5 Replies Latest reply on Nov 6, 2017 1:37 PM by Jonathan Drummey

    Difference in using Running_Sum vs Sum + Previous Value(0)

    John Sobczak

      I just realized that both of these expressions will give you a running sum.  Both are also Table calculations.  Can someone explain the differences and pros and cons in each approach?

        • 1. Re: Difference in using Running_Sum vs Sum + Previous Value(0)
          Yuriy Fal

          Hi John,

           

          The results (of the calcs) look the same,

          and the comparative performance is similar.

           

          Here are differences (as of Tableau version 10.0):

           

          1) Reported number of Marks on a view differs slightly.

          Here are screenshots of the same Pill arrangement:

           

          RUNNING_SUM()

          RUNNING_SUM().png

           

          ZN(AGG)+PREVIOUS_VALUE(0)

          ZN(AGG)+PREVIOUS_VALUE(0).png

           

          Jonathan Drummey wrote on this recently in his blog:

          When 576 = 567 = 528 = 456: Counting Marks | Drawing with Numbers

           

          2) The second Computing Layout transaction is evidently faster (by 3 second margin)

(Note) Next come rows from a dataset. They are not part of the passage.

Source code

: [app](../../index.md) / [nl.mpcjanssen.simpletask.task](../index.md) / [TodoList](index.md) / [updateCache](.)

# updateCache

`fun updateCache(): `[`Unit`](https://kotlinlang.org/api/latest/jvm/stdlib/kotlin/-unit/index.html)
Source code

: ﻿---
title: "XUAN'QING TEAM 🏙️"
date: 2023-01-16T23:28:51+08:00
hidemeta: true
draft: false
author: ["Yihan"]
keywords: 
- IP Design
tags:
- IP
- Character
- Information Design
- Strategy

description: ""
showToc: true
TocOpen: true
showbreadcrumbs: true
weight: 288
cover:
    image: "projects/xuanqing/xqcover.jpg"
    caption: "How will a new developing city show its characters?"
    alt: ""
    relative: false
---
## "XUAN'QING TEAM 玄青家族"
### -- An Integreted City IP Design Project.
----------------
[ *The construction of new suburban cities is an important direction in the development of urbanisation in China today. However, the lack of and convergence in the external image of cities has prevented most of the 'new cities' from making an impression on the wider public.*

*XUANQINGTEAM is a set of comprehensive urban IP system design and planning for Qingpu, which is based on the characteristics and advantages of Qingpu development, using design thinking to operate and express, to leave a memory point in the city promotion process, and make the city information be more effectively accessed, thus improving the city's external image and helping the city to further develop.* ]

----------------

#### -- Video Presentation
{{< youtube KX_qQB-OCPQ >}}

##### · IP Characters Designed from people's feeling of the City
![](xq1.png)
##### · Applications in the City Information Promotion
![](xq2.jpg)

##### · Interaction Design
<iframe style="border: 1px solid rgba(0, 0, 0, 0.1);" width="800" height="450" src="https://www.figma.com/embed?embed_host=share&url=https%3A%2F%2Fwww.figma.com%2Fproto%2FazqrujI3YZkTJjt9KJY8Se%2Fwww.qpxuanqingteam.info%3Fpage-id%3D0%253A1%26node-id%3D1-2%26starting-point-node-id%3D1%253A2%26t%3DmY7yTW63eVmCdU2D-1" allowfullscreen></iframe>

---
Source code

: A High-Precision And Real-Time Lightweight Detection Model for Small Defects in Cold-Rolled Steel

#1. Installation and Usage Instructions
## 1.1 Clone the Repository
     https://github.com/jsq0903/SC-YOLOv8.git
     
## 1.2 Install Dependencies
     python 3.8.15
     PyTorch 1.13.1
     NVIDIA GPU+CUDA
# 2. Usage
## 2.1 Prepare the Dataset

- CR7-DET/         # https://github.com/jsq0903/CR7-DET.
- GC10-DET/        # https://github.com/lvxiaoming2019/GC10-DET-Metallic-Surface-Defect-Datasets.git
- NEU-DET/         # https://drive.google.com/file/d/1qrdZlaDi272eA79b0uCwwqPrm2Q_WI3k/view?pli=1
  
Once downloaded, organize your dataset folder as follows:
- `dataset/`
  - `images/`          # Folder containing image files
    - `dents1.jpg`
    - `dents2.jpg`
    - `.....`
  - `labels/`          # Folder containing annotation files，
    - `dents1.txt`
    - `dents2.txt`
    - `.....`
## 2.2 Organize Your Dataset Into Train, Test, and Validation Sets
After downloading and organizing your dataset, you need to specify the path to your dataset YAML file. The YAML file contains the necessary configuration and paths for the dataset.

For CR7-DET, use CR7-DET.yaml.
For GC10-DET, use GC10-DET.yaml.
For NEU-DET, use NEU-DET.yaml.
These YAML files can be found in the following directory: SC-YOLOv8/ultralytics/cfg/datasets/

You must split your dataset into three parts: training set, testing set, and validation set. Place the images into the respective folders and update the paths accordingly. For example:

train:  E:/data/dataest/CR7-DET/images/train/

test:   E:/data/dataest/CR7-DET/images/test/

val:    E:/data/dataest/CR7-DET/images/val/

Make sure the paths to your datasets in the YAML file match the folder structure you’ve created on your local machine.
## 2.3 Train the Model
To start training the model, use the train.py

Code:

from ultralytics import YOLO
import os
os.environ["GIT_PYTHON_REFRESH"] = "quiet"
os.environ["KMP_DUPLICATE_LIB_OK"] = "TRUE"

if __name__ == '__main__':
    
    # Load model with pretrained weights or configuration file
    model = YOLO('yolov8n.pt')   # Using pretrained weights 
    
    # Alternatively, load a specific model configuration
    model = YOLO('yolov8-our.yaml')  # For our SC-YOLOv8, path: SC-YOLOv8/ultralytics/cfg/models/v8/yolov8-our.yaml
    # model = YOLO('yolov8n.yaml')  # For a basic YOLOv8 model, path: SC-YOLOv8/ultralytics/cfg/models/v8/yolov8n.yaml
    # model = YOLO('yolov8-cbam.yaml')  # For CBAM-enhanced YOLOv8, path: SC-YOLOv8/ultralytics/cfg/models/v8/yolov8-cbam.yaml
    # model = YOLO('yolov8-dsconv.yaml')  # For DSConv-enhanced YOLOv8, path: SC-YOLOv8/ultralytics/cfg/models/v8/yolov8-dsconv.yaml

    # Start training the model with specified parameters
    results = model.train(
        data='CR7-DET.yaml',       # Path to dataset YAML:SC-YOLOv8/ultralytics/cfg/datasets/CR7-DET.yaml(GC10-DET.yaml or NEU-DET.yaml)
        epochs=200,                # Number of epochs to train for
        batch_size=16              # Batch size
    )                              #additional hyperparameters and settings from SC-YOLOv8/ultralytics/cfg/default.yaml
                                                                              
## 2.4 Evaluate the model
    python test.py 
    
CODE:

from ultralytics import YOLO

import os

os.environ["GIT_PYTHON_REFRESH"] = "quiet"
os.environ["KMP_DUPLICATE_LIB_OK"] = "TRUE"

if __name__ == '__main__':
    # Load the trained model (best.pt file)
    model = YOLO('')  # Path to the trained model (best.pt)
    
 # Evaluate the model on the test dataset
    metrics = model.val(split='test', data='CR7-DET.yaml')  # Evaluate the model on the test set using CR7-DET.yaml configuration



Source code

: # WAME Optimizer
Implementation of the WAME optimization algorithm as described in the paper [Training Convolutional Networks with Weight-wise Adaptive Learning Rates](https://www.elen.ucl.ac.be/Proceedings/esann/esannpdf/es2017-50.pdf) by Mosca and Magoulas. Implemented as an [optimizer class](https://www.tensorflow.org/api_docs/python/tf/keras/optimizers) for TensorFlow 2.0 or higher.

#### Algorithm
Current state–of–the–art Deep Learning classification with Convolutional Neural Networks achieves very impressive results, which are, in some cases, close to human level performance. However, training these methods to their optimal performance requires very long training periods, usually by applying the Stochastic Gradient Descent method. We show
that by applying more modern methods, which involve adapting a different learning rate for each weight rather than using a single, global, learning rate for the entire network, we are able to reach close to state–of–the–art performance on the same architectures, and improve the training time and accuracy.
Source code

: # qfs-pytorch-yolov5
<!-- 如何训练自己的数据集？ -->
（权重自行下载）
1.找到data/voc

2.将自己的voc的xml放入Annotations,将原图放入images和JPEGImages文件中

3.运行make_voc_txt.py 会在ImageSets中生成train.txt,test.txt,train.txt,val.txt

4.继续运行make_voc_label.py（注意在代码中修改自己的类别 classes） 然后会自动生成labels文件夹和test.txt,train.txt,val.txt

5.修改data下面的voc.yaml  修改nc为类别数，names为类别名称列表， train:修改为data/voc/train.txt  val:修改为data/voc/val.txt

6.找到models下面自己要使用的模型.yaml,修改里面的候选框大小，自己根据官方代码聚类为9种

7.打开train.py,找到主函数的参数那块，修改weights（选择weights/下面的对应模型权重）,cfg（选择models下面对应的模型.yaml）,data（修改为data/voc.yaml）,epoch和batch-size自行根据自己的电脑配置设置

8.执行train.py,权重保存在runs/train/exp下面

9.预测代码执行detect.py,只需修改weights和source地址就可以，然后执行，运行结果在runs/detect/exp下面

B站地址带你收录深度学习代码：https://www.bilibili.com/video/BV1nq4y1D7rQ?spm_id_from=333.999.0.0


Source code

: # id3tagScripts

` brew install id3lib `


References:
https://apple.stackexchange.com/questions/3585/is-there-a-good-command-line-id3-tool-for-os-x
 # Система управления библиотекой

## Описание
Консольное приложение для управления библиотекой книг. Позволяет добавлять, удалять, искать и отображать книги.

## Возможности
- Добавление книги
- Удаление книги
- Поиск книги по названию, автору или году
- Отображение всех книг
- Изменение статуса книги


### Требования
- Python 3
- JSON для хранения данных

          in the case of ZN(AGG)+PREVIOUS_VALUE(0) calc as compare to RUNNING_SUM() one.

           

          So the latter (Sheet 2) is rendered faster than the former (Sheet 1) by 4 second margin.

           

          Please find the attached Performance Recording workbook, as well as the original one (both v10).

           

          Caution: views in Book1 are rendered at about 1 minute each (on a descent Macbook Pro).

          Of course, your mileage may vary.

           

          Yours,

          Yuri

          1 of 1 people found this helpful
          • 2. Re: Difference in using Running_Sum vs Sum + Previous Value(0)
            Jonathan Drummey

            Cool testing, Yuri! I'm guessing that the difference in the marks count is due to the ZN() populating some padded marks with 0.

             

            I'm not sure I'd read too much into the 3 second difference unless there were multiple tests under the exact same conditions, that's ~5% difference and that could be due to caching, some other process on the machine that is temporarily grabbing memory/CPU, etc. In my past testing I've regularly found differences of near that magnitude from run to run on longer runs.

             

            John, you'd asked about the differences and pros and cons. Personally I prefer using RUNNING_SUM() for the following reasons:

             

            a) Running Sum is available as a quick table calculation in 3 clicks, vs. several clicks and a bunch of typing for the formula.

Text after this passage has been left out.